In still another aspect, the invention is a business method for distributing, selling and exchanging replacement CO₂ tanks for driving power tools and the like. For example, the CO₂ tanks can be sold with both a distributor valve and a universal fitting for bottles and tools already affixed to the tank. In this manner, the tanks are ready to use as bought. Upon emptying the tank, the end user can exchange the empty tank for a full tank with a licensed retailer. In other embodiments, the user may return an empty tank to a retailer and have the tank refilled.

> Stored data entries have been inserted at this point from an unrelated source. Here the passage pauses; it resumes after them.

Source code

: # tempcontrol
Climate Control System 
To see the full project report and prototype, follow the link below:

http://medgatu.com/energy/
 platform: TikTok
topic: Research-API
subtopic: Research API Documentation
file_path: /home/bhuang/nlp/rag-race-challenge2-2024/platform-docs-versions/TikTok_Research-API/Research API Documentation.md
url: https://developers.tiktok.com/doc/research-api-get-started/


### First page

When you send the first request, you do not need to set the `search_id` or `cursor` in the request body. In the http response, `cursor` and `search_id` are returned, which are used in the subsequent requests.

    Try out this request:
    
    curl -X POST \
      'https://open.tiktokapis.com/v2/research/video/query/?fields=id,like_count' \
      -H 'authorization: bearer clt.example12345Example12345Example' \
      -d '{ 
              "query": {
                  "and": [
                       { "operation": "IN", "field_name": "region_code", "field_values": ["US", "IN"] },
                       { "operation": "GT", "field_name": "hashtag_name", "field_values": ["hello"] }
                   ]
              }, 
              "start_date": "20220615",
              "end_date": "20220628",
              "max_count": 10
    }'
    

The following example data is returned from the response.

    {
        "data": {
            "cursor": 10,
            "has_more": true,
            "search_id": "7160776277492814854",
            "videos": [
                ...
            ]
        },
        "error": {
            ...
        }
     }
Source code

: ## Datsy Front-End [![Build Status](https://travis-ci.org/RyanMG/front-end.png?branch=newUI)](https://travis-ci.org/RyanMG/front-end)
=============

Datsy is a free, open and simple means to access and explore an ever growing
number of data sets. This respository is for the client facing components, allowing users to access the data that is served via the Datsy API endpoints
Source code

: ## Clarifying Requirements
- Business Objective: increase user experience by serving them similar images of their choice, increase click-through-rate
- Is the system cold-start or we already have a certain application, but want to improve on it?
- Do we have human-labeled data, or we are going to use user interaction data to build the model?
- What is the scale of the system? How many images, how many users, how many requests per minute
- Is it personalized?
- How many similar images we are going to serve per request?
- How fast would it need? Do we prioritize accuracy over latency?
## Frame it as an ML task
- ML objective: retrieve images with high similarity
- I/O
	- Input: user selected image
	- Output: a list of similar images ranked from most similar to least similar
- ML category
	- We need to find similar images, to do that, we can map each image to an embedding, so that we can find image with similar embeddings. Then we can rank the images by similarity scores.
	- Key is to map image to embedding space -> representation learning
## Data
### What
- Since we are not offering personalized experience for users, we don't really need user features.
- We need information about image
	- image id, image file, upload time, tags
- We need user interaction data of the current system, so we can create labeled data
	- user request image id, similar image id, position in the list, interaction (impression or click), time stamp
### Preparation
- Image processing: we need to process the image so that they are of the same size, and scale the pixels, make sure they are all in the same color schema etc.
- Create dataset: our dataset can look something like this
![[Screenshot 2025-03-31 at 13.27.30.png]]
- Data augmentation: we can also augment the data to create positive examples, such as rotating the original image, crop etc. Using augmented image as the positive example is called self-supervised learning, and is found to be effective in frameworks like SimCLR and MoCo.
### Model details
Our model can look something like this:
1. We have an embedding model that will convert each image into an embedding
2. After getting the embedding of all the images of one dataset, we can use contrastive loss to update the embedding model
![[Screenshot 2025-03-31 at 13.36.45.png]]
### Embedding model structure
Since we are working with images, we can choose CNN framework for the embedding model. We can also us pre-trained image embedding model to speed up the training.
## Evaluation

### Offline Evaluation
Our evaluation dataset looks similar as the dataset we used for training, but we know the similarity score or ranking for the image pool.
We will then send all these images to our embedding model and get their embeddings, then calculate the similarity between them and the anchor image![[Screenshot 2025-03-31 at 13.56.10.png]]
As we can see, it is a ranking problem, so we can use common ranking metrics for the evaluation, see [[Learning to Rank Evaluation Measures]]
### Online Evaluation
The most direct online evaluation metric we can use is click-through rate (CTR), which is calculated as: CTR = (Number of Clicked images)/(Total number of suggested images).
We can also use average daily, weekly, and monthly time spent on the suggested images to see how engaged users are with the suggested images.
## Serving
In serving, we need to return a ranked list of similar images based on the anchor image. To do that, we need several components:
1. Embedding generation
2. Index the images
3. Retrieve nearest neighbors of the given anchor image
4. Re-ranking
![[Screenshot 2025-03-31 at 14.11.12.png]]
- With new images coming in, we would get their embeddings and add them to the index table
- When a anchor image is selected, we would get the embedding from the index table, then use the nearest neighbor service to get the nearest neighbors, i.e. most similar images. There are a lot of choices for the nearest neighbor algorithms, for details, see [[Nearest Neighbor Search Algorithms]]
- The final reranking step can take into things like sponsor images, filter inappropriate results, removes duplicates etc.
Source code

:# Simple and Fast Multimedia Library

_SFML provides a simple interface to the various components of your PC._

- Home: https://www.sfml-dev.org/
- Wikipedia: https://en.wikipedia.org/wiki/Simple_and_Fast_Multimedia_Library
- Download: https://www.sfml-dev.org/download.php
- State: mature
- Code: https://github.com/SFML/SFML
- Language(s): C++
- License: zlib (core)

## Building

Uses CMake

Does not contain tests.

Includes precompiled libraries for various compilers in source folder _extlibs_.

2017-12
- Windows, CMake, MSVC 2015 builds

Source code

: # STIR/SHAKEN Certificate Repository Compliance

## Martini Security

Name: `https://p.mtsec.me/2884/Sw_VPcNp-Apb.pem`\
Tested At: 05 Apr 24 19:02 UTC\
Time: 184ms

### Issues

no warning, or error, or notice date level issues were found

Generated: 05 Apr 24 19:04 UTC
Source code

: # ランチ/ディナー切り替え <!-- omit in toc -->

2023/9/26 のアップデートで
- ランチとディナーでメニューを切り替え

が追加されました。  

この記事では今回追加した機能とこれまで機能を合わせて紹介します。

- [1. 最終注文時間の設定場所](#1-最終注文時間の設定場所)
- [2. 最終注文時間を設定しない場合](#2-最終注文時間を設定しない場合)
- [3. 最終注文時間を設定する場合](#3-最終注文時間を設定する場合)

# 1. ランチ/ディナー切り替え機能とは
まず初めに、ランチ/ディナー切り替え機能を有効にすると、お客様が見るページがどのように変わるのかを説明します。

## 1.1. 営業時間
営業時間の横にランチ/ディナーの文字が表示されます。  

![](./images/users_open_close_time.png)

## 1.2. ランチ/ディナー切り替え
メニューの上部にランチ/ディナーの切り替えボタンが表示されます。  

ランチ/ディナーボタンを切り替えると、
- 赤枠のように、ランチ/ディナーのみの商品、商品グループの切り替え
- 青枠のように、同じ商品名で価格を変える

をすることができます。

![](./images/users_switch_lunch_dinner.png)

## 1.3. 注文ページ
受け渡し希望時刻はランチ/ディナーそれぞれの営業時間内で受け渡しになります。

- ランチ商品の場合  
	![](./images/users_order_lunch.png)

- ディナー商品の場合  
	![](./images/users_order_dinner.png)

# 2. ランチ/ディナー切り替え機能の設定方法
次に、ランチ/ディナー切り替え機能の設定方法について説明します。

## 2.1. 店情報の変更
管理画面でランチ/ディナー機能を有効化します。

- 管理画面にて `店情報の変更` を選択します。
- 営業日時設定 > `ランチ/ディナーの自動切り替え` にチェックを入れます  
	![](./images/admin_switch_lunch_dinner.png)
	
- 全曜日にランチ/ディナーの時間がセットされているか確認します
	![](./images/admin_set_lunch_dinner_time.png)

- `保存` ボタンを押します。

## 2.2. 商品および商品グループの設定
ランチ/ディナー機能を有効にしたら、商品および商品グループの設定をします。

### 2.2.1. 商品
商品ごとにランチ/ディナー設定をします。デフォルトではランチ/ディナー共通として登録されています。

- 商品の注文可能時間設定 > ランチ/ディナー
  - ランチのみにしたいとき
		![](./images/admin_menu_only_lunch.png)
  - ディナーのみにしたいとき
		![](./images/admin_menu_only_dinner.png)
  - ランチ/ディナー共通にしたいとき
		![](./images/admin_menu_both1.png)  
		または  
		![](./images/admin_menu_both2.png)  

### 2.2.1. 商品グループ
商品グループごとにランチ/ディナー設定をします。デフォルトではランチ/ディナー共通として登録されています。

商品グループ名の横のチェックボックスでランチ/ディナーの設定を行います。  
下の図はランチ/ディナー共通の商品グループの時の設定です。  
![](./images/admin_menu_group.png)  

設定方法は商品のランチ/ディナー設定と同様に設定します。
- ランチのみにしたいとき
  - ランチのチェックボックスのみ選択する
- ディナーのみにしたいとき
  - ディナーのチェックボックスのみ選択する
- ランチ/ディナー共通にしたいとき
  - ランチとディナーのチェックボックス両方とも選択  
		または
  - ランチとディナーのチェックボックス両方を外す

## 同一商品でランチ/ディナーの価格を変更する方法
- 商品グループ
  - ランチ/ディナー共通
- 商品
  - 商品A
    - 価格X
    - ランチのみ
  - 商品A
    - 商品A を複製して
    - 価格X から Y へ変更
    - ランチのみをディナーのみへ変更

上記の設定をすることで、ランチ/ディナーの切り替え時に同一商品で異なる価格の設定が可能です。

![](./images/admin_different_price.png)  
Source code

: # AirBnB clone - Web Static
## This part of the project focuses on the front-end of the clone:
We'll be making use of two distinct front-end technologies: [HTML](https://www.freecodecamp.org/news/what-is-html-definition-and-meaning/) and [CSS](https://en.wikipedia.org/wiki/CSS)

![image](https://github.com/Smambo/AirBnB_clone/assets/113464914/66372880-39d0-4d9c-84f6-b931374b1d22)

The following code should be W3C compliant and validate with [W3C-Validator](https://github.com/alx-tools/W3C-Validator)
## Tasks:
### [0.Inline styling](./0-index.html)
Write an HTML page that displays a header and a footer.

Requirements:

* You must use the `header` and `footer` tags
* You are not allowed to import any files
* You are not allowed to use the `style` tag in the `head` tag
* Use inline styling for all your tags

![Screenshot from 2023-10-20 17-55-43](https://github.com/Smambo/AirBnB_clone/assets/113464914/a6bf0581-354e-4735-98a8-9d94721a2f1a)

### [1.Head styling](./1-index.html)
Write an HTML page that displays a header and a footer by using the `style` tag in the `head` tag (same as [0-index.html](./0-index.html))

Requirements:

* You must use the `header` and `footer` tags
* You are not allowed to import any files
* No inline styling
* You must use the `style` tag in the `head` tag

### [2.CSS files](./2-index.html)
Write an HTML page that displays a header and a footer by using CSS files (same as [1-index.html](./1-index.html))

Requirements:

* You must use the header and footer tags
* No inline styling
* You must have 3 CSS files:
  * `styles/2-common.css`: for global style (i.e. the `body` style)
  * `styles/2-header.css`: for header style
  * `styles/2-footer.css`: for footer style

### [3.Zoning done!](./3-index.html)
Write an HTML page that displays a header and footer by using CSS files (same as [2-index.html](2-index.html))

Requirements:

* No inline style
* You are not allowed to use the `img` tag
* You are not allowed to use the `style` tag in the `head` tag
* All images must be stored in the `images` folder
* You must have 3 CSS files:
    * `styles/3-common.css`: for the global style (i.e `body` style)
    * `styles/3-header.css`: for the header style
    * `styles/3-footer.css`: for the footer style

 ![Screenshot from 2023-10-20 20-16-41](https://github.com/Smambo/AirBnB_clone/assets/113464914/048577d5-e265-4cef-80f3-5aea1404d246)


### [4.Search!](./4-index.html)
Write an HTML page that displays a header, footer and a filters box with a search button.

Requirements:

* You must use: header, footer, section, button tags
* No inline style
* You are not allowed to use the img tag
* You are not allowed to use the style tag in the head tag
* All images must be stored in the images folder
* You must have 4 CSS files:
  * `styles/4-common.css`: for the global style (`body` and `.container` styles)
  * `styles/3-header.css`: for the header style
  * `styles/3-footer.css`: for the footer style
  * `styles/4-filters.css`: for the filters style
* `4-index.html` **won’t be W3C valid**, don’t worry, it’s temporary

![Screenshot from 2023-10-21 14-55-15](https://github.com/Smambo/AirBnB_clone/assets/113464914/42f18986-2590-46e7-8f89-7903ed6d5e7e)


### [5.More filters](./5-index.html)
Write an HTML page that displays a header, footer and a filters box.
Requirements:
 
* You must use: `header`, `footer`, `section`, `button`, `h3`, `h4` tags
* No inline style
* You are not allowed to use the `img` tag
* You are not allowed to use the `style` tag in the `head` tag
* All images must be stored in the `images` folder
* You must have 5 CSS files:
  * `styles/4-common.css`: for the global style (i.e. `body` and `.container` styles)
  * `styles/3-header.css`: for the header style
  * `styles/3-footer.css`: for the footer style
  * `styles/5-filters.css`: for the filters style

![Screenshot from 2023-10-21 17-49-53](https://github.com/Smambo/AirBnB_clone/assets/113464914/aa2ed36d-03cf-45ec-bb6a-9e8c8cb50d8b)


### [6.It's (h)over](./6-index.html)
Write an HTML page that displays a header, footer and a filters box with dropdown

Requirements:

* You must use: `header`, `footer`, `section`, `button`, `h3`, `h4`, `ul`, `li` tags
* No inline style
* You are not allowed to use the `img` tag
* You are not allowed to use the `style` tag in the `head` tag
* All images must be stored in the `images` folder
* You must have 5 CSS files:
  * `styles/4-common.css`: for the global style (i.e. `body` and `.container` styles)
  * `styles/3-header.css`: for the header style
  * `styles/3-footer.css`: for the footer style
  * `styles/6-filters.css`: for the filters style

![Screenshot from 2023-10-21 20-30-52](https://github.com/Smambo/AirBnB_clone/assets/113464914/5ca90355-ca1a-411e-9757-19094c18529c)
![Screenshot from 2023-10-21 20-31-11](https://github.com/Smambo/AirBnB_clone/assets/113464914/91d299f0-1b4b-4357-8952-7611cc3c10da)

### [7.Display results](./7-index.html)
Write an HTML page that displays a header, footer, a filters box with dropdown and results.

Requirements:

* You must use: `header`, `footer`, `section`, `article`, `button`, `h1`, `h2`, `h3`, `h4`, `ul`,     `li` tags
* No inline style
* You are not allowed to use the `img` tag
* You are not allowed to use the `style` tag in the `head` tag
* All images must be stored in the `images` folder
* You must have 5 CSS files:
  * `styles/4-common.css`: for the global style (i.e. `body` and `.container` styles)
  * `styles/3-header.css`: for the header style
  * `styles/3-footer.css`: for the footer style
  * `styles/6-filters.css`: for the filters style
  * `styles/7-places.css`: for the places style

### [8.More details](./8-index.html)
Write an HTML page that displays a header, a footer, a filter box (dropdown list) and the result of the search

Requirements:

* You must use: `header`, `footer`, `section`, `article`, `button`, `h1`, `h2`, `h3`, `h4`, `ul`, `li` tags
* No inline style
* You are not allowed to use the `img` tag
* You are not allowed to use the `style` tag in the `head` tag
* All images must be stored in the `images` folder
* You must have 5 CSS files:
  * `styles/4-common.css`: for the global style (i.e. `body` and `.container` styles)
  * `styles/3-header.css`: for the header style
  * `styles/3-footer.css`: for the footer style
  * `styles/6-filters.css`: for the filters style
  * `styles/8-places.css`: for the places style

In another aspect, the invention is a portable tool drive system including at least one canister for containing a pressurized drive fluid, a distribution block attached to the canister, and a regulator for regulating a fluid delivery pressure. The distribution block preferably includes a refill port, and a discharge port for delivery of the drive fluid.

In another aspect, the invention is an integral distribution block and pressure regulator for a portable tool drive system. The integral distribution block and pressure regulator preferably include a first coupling for attachment to a portable container of pressurized fluid, and a second coupling for attachment to a fluid discharge conduit, and the first and second couplings are oriented at an oblique angle relative to one another.

In yet another aspect, the invention is a method of driving a power tool, the method including the steps of installing a distribution block and pressure regulator onto a canister; substantially filling the canister with a pressurized drive fluid via a fill port in the distribution block; and coupling a power tool to a discharge port in the distribution block to deliver the pressurized drive fluid to drive the power tool.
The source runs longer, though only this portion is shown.